That awful rag hasn't been in checkout lines for years, in fact they took away most reading materials and replaced them with candy.

What's the worst UK tabloid, Holly in your opinion?


----------



## hollydolly (Feb 22, 2020)

oooh gooodness all those ridiculous celebrity type  magazines in newsagents shelves, leading with stories about my man ate my hamster while having sex with my best friend type headlines I can't even think of any of their names now...... absolute total rubbish...there's so many of them, and I never buy them...there's so many magazines on sale about just about everything under the sun, and so expensive too some of them, such a waste of trees..

I used to read the enquirer donkeys years ago,  which is why I can comment on it... but it became so awful it was impossible to take any of it seriously...


I do read 2 magazines one bi monthly and the other monthly which were bought as subscriptions for me .. which are enjoyable.. one  just light reading called ''Yours'' and meant for more middle aged people and older  although anyone can read it.. and  ''The Oldie''...which is a little more upmarket with more serious views rather than articles  and more  tongue in cheek...


----------



## JustBonee (Feb 22, 2020)

RadishRose said:


> That awful rag hasn't been in checkout lines for years, in fact they took away most reading materials and replaced them with candy.



Not  here ... gossip magazines,   candy/gum,    and assorted junk sold at check-outs everywhere.


----------



## Packerjohn (Feb 22, 2020)

oldman said:


> As an American and I am only speaking for myself, I just don’t get any of that royalty stuff. I find it a bit inane as to why a country with intelligent people just gives a rather large family so much in return for so little just to keep tradition, or maybe there is more to it than that, but I just do not understand.
> 
> I have trouble wrapping my head around it and I have tried to understand it, but get very confused because as I go along reading about the different classes or titles, there is no one around to answer my questions to help me figure it out.
> 
> Confused? Welcome to the club.


Actually, it is rather simple.  First we are talking about history.  The royalty go back many centuries to the days of William The Conqueror.  Then there is the tourist factor.  I have been to the gates of Buckingham Palace in London a few times.  If you look left and you look right, the chances are pretty darn good that your fellow tourists will be Americans trying to peek through those gates.  We, here in Canada love the queen & her family (well, most of us do) & we are very proud to be part of the Commonwealth.  Our ties have & still are pretty close.


----------



## Linda Doc (Feb 22, 2020)

I worked for a newspaper for the first 20 years of my life. I primarily covered sports, but even so, what I wrote had to be factually accurate. If I wrote a column, on the other hand, that was my opinion, but I still had to be careful what I wrote. If something was wrong, I was embarrassed about it. I had to be especially vigilant about avoiding any kind of libelous statement in a story. I know the National Enquirer has been sued a lot for their wild tales, but honestly I don't know how they stay in business, since everything from the front cover to the back is BS.


----------



## RadishRose (Feb 22, 2020)

Packerjohn said:


> The royalty go back many centuries to the days of William The Conqueror.

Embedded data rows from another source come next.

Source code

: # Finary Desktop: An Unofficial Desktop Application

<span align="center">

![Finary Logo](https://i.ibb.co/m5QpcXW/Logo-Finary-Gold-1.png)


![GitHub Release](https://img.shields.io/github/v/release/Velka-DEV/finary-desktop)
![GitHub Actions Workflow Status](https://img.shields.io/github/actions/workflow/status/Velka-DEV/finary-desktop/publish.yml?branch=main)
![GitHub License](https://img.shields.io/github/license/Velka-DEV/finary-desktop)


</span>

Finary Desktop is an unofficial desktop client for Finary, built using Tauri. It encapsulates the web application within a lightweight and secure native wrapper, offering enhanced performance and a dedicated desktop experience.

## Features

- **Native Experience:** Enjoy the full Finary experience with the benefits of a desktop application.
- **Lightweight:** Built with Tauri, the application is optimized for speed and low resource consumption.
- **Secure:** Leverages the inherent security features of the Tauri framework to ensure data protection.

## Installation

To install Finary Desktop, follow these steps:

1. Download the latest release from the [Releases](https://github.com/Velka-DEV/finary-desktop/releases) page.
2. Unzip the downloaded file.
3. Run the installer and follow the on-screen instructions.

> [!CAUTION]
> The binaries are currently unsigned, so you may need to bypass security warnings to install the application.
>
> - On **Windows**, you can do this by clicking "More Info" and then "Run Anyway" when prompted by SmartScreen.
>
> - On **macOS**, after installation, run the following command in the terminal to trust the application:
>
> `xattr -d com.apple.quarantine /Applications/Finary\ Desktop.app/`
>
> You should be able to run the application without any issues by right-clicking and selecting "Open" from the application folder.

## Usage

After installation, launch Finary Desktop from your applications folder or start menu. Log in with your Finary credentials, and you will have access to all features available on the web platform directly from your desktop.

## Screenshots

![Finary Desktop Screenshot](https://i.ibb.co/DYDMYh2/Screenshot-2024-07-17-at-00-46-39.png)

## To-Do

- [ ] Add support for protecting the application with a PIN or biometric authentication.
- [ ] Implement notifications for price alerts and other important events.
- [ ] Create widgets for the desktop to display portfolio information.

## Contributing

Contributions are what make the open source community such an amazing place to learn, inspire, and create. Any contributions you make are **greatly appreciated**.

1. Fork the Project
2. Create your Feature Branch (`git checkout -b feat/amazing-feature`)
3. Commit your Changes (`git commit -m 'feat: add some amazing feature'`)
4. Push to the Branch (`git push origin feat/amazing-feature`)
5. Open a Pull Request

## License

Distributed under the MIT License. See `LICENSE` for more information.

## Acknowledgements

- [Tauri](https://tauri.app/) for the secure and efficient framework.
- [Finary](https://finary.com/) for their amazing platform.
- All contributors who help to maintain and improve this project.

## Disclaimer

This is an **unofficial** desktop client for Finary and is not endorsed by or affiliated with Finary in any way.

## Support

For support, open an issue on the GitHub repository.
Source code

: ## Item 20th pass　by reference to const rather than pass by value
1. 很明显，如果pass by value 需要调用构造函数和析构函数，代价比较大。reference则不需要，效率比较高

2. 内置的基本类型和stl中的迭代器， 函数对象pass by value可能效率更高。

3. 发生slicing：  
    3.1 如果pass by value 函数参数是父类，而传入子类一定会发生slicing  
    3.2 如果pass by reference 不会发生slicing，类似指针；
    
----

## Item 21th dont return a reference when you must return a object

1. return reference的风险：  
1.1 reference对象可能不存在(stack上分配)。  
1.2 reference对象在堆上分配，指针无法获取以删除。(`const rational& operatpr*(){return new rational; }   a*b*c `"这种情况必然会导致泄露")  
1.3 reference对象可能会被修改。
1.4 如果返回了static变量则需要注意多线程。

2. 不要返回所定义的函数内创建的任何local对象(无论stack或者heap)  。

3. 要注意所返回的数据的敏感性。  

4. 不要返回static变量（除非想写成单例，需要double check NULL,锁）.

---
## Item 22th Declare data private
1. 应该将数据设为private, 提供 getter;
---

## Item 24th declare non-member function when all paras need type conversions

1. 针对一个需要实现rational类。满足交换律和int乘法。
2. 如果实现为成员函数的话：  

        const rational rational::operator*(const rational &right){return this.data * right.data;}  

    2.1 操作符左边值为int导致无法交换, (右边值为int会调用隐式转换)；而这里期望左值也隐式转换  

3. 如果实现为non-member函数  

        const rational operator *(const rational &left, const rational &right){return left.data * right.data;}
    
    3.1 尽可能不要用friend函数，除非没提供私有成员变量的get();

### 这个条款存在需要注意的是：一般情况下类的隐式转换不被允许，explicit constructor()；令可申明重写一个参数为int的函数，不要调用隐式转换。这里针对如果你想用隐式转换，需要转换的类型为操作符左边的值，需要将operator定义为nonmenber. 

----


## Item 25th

There have been a few detours along the way.  I don't think today's "royals" are of the line as William... wasn't he French?

There were also Plantangenets, Stuarts, Tudors, and Hanovers. As long as I live I don't think I'll ever truly understand the twists and turns of the English monarchy, from pretenders to takeovers... it boggles the mind!


----------



## RadishRose (Feb 22, 2020)

Linda Doc said:


> I worked for a newspaper for the first 20 years of my life. I primarily covered sports, but even so, what I wrote had to be factually accurate. If I wrote a column, on the other hand, that was my opinion, but I still had to be careful what I wrote. If something was wrong, I was embarrassed about it. I had to be especially vigilant about avoiding any kind of libelous statement in a story. I know the National Enquirer has been sued a lot for their wild tales, but honestly I don't know how they stay in business, since everything from the front cover to the back is BS.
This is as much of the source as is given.